(Data items)
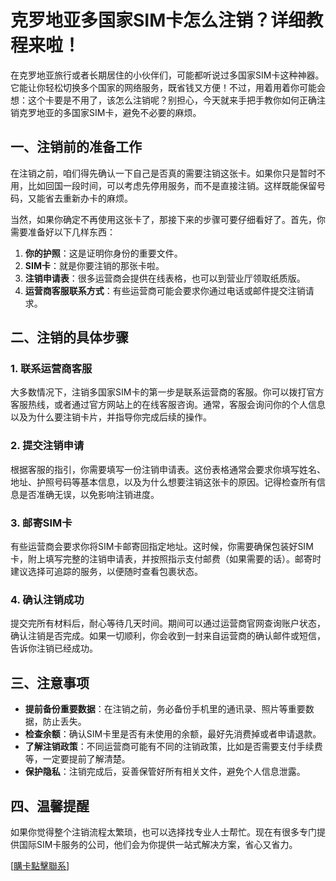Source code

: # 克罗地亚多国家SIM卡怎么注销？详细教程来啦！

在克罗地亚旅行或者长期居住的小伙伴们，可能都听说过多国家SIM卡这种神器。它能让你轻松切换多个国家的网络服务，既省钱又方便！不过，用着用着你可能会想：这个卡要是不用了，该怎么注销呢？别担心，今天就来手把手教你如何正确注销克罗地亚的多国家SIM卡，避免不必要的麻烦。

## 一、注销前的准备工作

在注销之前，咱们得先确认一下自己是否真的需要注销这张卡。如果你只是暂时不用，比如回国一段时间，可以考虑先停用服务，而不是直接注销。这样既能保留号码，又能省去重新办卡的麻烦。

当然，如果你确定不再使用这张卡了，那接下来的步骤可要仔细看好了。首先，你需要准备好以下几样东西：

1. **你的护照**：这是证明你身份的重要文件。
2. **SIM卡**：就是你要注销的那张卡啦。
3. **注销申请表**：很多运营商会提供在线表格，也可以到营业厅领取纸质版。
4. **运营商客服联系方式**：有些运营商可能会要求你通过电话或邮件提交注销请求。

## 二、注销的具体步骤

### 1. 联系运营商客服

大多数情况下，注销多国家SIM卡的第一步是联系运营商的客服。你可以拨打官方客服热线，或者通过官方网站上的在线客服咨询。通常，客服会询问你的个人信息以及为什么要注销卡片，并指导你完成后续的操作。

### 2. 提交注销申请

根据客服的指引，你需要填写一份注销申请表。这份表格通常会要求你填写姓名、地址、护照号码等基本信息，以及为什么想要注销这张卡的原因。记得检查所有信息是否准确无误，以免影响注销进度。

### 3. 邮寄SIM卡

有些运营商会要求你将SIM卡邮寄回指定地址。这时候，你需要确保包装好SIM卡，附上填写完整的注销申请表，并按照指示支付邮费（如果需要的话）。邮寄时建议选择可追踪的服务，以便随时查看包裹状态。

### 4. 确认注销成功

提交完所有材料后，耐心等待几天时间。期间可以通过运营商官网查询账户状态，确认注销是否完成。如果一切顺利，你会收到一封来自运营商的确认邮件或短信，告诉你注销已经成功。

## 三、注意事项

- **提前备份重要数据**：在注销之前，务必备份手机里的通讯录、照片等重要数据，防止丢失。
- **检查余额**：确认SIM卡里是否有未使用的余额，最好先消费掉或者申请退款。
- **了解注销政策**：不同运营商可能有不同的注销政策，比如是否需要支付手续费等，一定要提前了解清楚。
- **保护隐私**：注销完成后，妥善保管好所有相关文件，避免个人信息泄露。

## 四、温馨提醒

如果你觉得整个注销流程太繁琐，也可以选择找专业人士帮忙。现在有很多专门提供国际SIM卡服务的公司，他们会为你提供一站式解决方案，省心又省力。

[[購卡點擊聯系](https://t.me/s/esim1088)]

-- Instructions to follow --
Working through the data above, find every line holding "在注销之前" and copy it.

-- Written answer --
在注销之前，咱们得先确认一下自己是否真的需要注销这张卡。如果你只是暂时不用，比如回国一段时间，可以考虑先停用服务，而不是直接注销。这样既能保留号码，又能省去重新办卡的麻烦。
- **提前备份重要数据**：在注销之前，务必备份手机里的通讯录、照片等重要数据，防止丢失。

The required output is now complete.